Joe aveva fatto apposta a spaventarlo, perché lo choc gli fosse di lezione. Altra staffilata indelebile. Da quella notte, e per molti anni, Michael Jackson ebbe  incubi continui: sognava che un uomo nero venisse a rapirlo.

***

Joe Jackson aveva finalmente stipulato il primo contratto importante. Mister Gordy era l’imprenditore grazie al quale la musica nera si era diffusa su vasta scala, l’afroamericano che faceva gli interessi di quelli come lui in un decennio in cui il razzismo penalizzava gli artisti di colore.
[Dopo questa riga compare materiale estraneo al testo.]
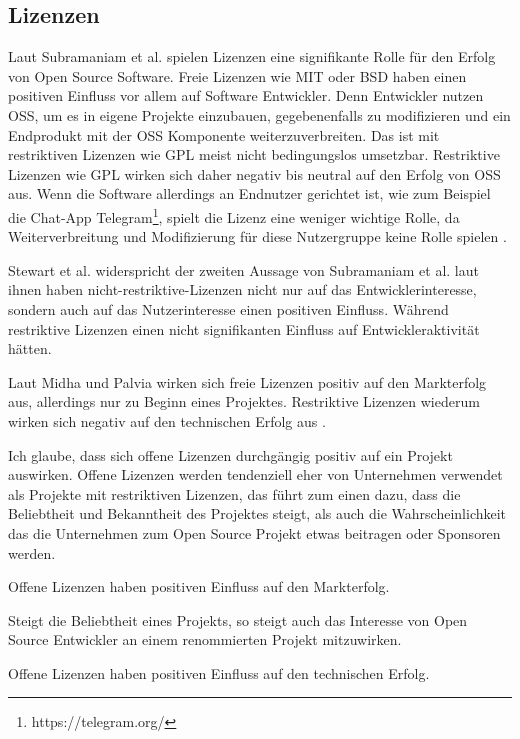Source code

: \subsection{Lizenzen}

Laut Subramaniam et al. spielen Lizenzen eine signifikante Rolle für den Erfolg von 
Open Source Software.
Freie Lizenzen wie MIT oder BSD haben einen positiven Einfluss vor allem auf Software Entwickler.
Denn Entwickler nutzen OSS, um es in eigene Projekte einzubauen, gegebenenfalls zu modifizieren
und ein Endprodukt mit der OSS Komponente weiterzuverbreiten. Das ist mit restriktiven Lizenzen 
wie GPL meist nicht bedingungslos umsetzbar. Restriktive Lizenzen wie GPL wirken sich daher 
negativ bis neutral auf den Erfolg von OSS aus. Wenn die Software allerdings an Endnutzer
gerichtet ist, wie zum Beispiel die Chat-App Telegram\footnote{https://telegram.org/}, spielt die
Lizenz eine weniger wichtige Rolle, da Weiterverbreitung und Modifizierung für diese Nutzergruppe 
keine Rolle spielen \cite{subramaniamDeterminantsOpenSource2009}.

Stewart et al. widerspricht der zweiten Aussage von Subramaniam et al. laut ihnen
haben nicht-restriktive-Lizenzen nicht nur auf das Entwicklerinteresse, sondern auch auf das 
Nutzerinteresse einen positiven Einfluss. %
Während restriktive Lizenzen einen nicht signifikanten Einfluss auf
Entwickleraktivität hätten. \cite{stewartImpactsLicenseChoice2006a}

Laut Midha und Palvia wirken sich freie Lizenzen positiv auf den Markterfolg aus, allerdings
nur zu Beginn eines Projektes. %
Restriktive Lizenzen wiederum wirken sich negativ auf den technischen Erfolg aus %
\cite{midhaFactorsAffectingSuccess2012}.


Ich glaube, dass sich offene Lizenzen durchgängig positiv auf ein Projekt auswirken. 
Offene Lizenzen werden tendenziell eher von Unternehmen verwendet als Projekte mit restriktiven
Lizenzen, das führt zum einen dazu, dass die Beliebtheit und Bekanntheit des Projektes steigt, als
auch die Wahrscheinlichkeit das die Unternehmen zum Open Source Projekt etwas beitragen oder 
Sponsoren werden.

\begin{hypothesis}
    Offene Lizenzen haben positiven Einfluss auf den Markterfolg.
\end{hypothesis}

\noindent
Steigt die Beliebtheit eines Projekts, so steigt auch das Interesse von Open Source Entwickler an 
einem renommierten Projekt mitzuwirken.

\begin{hypothesis}
    Offene Lizenzen haben positiven Einfluss auf den technischen Erfolg.
\end{hypothesis}
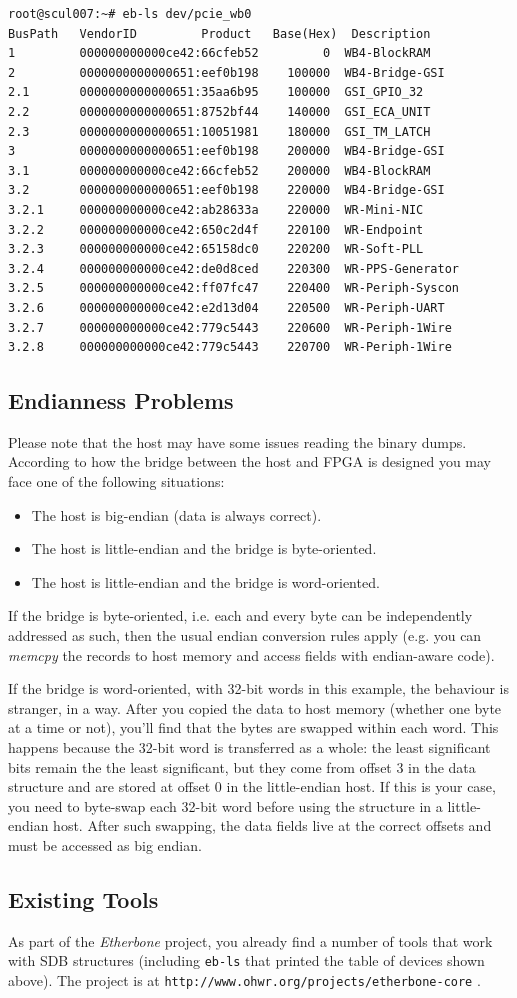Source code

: \documentclass[a4paper, 12pt]{article}
\begin{document}
\footnotesize
\begin{verbatim}
root@scul007:~# eb-ls dev/pcie_wb0
BusPath   VendorID         Product   Base(Hex)  Description
1         000000000000ce42:66cfeb52         0  WB4-BlockRAM
2         0000000000000651:eef0b198    100000  WB4-Bridge-GSI
2.1       0000000000000651:35aa6b95    100000  GSI_GPIO_32
2.2       0000000000000651:8752bf44    140000  GSI_ECA_UNIT
2.3       0000000000000651:10051981    180000  GSI_TM_LATCH
3         0000000000000651:eef0b198    200000  WB4-Bridge-GSI
3.1       000000000000ce42:66cfeb52    200000  WB4-BlockRAM
3.2       0000000000000651:eef0b198    220000  WB4-Bridge-GSI
3.2.1     000000000000ce42:ab28633a    220000  WR-Mini-NIC
3.2.2     000000000000ce42:650c2d4f    220100  WR-Endpoint
3.2.3     000000000000ce42:65158dc0    220200  WR-Soft-PLL
3.2.4     000000000000ce42:de0d8ced    220300  WR-PPS-Generator
3.2.5     000000000000ce42:ff07fc47    220400  WR-Periph-Syscon
3.2.6     000000000000ce42:e2d13d04    220500  WR-Periph-UART
3.2.7     000000000000ce42:779c5443    220600  WR-Periph-1Wire
3.2.8     000000000000ce42:779c5443    220700  WR-Periph-1Wire
\end{verbatim}
\normalsize

\subsection{Endianness Problems}

Please note that the host may have some issues reading the binary
dumps. According to how the bridge between the host and FPGA is
designed you may face one of the following situations:

\begin{itemize}
\item The host is big-endian (data is always correct).
\item The host is little-endian and the bridge is byte-oriented.
\item The host is little-endian and the bridge is word-oriented.
\end{itemize}

If the bridge is byte-oriented, i.e. each and every byte can be
independently addressed as such, then the usual endian conversion
rules apply (e.g. you can \textit{memcpy} the records to host memory
and access fields with endian-aware code).

If the bridge is word-oriented, with 32-bit words in this example, the behaviour is stranger, in
a way.  After you copied the data to host memory (whether one byte at
a time or not), you'll find that the bytes are swapped within each word.
This happens because the 32-bit word is transferred as a whole: the least significant
bits remain the the least significant, but they come from offset 3 in the data structure
and are stored at offset 0 in the little-endian host.  If this is your case, you need to
byte-swap each 32-bit word before using the structure in a
little-endian host. After such swapping, the data fields live at the correct
offsets and must be accessed as big endian.

\subsection{Existing Tools}

As part of the \textit{Etherbone} project, you already find a number
of tools that work with SDB structures (including \texttt{eb-ls} that
printed the table of devices shown above).  The project is at
\texttt{http://www.ohwr.org/projects/etherbone-core} .
\end{document}

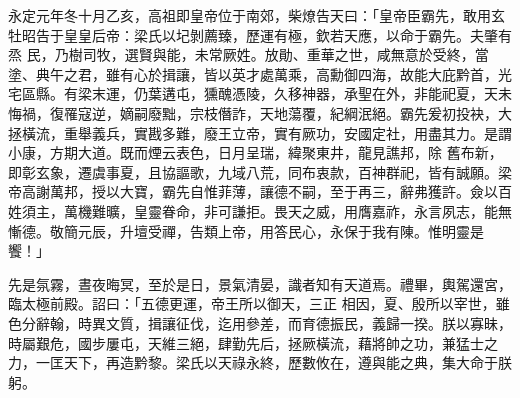 
\begin{pinyinscope}

 永定元年冬十月乙亥，高祖即皇帝位于南郊，柴燎告天曰：「皇帝臣霸先，敢用玄牡昭告于皇皇后帝：梁氏以圮剝薦臻，歷運有極，欽若天應，以命于霸先。夫肇有烝
 民，乃樹司牧，選賢與能，未常厥姓。放勛、重華之世，咸無意於受終，當塗、典午之君，雖有心於揖讓，皆以英才處萬乘，高勳御四海，故能大庇黔首，光宅區縣。有梁末運，仍葉遘屯，獯醜憑陵，久移神器，承聖在外，非能祀夏，天未悔禍，復罹寇逆，嫡嗣廢黜，宗枝僭詐，天地蕩覆，紀綱泯絕。霸先爰初投袂，大拯橫流，重舉義兵，實戡多難，廢王立帝，實有厥功，安國定社，用盡其力。是謂小康，方期大道。既而煙云表色，日月呈瑞，緯聚東井，龍見譙邦，除
 舊布新，即彰玄象，遷虞事夏，且協謳歌，九域八荒，同布衷款，百神群祀，皆有誠願。梁帝高謝萬邦，授以大寶，霸先自惟菲薄，讓德不嗣，至于再三，辭弗獲許。僉以百姓須主，萬機難曠，皇靈眷命，非可謙拒。畏天之威，用膺嘉祚，永言夙志，能無慚德。敬簡元辰，升壇受禪，告類上帝，用答民心，永保于我有陳。惟明靈是饗！」



 先是氛霧，晝夜晦冥，至於是日，景氣清晏，識者知有天道焉。禮畢，輿駕還宮，臨太極前殿。詔曰：「五德更運，帝王所以御天，三正
 相因，夏、殷所以宰世，雖色分辭翰，時異文質，揖讓征伐，迄用參差，而育德振民，義歸一揆。朕以寡昧，時屬艱危，國步屢屯，天維三絕，肆勤先后，拯厥橫流，藉將帥之功，兼猛士之力，一匡天下，再造黔黎。梁氏以天祿永終，歷數攸在，遵與能之典，集大命于朕躬。




\end{pinyinscope}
La soddisfazione si leggeva sul viso sia di Joe che di Berry quando, posta l’ultima firma, si strinsero la mano.
Aspettate un momento…  voglio presentarvi una signora – disse mister Gordy e chiese alla segretaria di introdurla.
Di li a poco apparve un’afroamericana dai lineamenti raffinati,  chioma voluminosa, sorriso invitante, stretta in un abito dai colori sgargianti.
–    Diana Ross   –   la presentò Gordy
–   Ciao ragazzi, come siete carini – disse Diana,  poi rivolta a Michael – soprattutto tu…
I cinque tacevano intimiditi.
Mi hanno parlato spesso di voi… voglio vedervi alla prova…. Sono sicura che faremo cose straordinarie…
***

I Jackson 5 avevano appena messo piede sul gradino di una scala che li avrebbe portati in alto. Nell’autunno del 1969 veniva pubblicato dalla Motown il primo singolo “ I want you back”: a ottobre era solo novantesimo in classifica, a gennaio del 1970, detronizzati notissimi artisti,  era già sulla vetta. Grazie a questa canzone arrivarono numerose le apparizioni televisive.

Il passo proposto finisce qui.